WHAT TO DO: Write out, word for word, only the lines from the one containing "Close (3)** button." through the final line of the data.

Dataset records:
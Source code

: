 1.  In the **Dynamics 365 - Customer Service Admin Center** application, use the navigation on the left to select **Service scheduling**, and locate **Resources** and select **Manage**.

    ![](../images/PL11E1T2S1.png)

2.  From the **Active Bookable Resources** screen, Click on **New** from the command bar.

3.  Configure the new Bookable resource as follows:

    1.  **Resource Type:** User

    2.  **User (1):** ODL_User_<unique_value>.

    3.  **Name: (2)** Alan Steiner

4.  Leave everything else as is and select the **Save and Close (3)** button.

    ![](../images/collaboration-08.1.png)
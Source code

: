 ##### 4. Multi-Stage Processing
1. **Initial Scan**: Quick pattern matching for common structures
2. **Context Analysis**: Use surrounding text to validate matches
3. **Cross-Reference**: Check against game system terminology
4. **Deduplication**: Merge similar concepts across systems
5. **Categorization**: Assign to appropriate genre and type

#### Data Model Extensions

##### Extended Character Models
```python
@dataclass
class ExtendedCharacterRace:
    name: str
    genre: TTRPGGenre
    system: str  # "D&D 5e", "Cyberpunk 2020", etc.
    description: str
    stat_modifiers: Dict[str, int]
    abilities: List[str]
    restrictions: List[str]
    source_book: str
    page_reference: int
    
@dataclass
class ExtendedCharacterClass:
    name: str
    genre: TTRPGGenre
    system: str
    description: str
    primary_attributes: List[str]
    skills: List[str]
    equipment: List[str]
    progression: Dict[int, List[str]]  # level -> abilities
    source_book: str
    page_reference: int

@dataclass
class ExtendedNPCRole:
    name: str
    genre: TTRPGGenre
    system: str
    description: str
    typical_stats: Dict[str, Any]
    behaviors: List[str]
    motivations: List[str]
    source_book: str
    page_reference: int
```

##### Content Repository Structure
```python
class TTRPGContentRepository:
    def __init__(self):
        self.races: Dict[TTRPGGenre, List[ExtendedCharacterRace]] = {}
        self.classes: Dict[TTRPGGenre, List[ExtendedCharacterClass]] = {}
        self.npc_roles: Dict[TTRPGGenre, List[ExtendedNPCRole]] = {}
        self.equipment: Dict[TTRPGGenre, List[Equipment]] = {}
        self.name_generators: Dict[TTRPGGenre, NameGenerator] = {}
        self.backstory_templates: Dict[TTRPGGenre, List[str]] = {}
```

ANSWER FOR THIS EXERCISE:
4.  Leave everything else as is and select the **Save and Close (3)** button.

    ![](../images/collaboration-08.1.png)
Source code

: ##### 4. Multi-Stage Processing
1. **Initial Scan**: Quick pattern matching for common structures
2. **Context Analysis**: Use surrounding text to validate matches
3. **Cross-Reference**: Check against game system terminology
4. **Deduplication**: Merge similar concepts across systems
5. **Categorization**: Assign to appropriate genre and type

#### Data Model Extensions

##### Extended Character Models
```python
@dataclass
class ExtendedCharacterRace:
    name: str
    genre: TTRPGGenre
    system: str  # "D&D 5e", "Cyberpunk 2020", etc.
    description: str
    stat_modifiers: Dict[str, int]
    abilities: List[str]
    restrictions: List[str]
    source_book: str
    page_reference: int
    
@dataclass
class ExtendedCharacterClass:
    name: str
    genre: TTRPGGenre
    system: str
    description: str
    primary_attributes: List[str]
    skills: List[str]
    equipment: List[str]
    progression: Dict[int, List[str]]  # level -> abilities
    source_book: str
    page_reference: int

@dataclass
class ExtendedNPCRole:
    name: str
    genre: TTRPGGenre
    system: str
    description: str
    typical_stats: Dict[str, Any]
    behaviors: List[str]
    motivations: List[str]
    source_book: str
    page_reference: int
```

##### Content Repository Structure
```python
class TTRPGContentRepository:
    def __init__(self):
        self.races: Dict[TTRPGGenre, List[ExtendedCharacterRace]] = {}
        self.classes: Dict[TTRPGGenre, List[ExtendedCharacterClass]] = {}
        self.npc_roles: Dict[TTRPGGenre, List[ExtendedNPCRole]] = {}
        self.equipment: Dict[TTRPGGenre, List[Equipment]] = {}
        self.name_generators: Dict[TTRPGGenre, NameGenerator] = {}
        self.backstory_templates: Dict[TTRPGGenre, List[str]] = {}
```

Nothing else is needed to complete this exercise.